DATA FOR REVIEW =
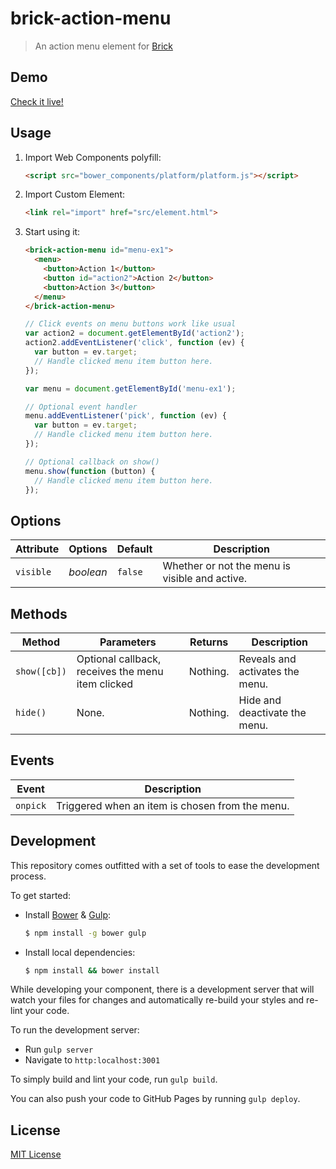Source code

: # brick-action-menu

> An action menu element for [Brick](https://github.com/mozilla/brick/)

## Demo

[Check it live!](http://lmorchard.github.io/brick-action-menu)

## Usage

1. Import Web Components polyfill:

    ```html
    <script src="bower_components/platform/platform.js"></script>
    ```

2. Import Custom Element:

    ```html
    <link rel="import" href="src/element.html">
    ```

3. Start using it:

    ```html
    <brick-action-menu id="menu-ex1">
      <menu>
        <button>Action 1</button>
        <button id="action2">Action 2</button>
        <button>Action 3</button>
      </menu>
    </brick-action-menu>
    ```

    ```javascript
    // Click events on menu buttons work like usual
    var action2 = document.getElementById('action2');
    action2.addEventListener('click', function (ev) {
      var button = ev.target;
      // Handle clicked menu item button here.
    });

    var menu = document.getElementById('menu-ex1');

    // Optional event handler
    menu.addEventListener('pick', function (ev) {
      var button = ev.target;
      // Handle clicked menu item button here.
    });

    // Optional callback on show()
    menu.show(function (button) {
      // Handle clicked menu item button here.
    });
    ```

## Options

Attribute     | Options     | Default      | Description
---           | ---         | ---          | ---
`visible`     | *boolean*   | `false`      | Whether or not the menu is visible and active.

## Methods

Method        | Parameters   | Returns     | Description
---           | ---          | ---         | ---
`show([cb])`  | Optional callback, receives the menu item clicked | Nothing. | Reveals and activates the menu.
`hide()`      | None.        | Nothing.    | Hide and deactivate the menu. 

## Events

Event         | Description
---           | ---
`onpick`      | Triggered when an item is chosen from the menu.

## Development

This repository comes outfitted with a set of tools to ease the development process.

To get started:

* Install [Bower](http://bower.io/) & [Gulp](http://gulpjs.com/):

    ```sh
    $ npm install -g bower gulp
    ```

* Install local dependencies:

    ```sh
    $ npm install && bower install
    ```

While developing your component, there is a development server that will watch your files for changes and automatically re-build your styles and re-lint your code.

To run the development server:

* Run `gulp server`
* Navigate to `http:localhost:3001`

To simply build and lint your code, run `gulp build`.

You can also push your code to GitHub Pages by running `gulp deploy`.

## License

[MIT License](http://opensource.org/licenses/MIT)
...
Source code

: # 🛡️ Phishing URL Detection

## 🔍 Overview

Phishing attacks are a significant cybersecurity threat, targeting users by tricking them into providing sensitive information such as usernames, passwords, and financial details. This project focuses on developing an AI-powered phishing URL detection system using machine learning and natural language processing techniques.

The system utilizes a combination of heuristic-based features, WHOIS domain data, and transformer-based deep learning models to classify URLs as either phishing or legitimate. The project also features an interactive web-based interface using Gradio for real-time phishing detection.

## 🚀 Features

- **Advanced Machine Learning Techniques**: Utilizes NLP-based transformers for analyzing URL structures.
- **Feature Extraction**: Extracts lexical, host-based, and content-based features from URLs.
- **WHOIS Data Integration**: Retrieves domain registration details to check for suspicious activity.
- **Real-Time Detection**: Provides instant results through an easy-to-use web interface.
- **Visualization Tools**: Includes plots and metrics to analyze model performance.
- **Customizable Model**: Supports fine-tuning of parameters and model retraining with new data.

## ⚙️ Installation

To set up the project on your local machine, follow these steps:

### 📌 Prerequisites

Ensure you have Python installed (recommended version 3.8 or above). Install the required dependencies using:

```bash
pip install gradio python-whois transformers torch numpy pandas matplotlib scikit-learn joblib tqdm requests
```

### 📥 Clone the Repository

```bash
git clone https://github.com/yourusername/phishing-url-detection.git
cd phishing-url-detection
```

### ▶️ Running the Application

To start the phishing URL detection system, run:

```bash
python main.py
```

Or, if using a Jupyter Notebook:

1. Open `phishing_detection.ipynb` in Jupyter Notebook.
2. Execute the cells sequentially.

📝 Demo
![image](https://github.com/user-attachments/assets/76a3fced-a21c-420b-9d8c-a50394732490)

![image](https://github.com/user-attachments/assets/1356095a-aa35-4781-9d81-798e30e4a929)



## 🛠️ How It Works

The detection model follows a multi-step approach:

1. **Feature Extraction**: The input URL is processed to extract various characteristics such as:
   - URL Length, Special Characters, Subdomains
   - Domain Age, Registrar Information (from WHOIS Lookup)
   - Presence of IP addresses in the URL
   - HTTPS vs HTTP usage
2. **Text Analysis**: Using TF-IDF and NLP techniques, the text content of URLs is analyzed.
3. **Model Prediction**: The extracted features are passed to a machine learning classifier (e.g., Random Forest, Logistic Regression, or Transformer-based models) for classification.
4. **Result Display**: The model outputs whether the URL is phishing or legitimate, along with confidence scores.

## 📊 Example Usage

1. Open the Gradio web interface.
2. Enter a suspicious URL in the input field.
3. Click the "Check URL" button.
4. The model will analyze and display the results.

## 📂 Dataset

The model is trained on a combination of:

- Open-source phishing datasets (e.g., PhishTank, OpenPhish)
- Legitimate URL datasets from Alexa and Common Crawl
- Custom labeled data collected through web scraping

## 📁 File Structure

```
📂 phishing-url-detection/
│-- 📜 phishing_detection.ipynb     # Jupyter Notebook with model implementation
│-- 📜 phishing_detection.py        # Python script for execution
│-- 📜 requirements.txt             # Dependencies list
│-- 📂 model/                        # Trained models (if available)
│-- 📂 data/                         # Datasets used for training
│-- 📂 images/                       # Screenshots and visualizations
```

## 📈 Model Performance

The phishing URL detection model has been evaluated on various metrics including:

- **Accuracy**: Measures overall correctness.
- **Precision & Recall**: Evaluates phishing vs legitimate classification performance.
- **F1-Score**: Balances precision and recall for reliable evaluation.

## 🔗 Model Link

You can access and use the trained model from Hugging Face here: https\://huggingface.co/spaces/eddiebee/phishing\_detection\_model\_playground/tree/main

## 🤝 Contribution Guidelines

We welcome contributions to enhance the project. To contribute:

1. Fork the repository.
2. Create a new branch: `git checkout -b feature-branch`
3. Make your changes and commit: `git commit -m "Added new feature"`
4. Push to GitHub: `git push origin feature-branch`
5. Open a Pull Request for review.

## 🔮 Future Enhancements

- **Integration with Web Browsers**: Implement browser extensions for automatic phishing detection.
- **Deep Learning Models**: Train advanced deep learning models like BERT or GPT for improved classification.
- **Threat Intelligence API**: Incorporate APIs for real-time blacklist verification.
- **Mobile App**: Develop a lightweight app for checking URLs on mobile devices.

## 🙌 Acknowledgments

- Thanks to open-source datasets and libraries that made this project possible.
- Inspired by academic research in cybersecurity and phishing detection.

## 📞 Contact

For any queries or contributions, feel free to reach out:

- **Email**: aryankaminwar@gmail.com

TASK DETAILS = This exercise requires the lines of the entries containing the string "document".

ANSWER TO THIS TASK =
    var action2 = document.getElementById('action2');
    var menu = document.getElementById('menu-ex1');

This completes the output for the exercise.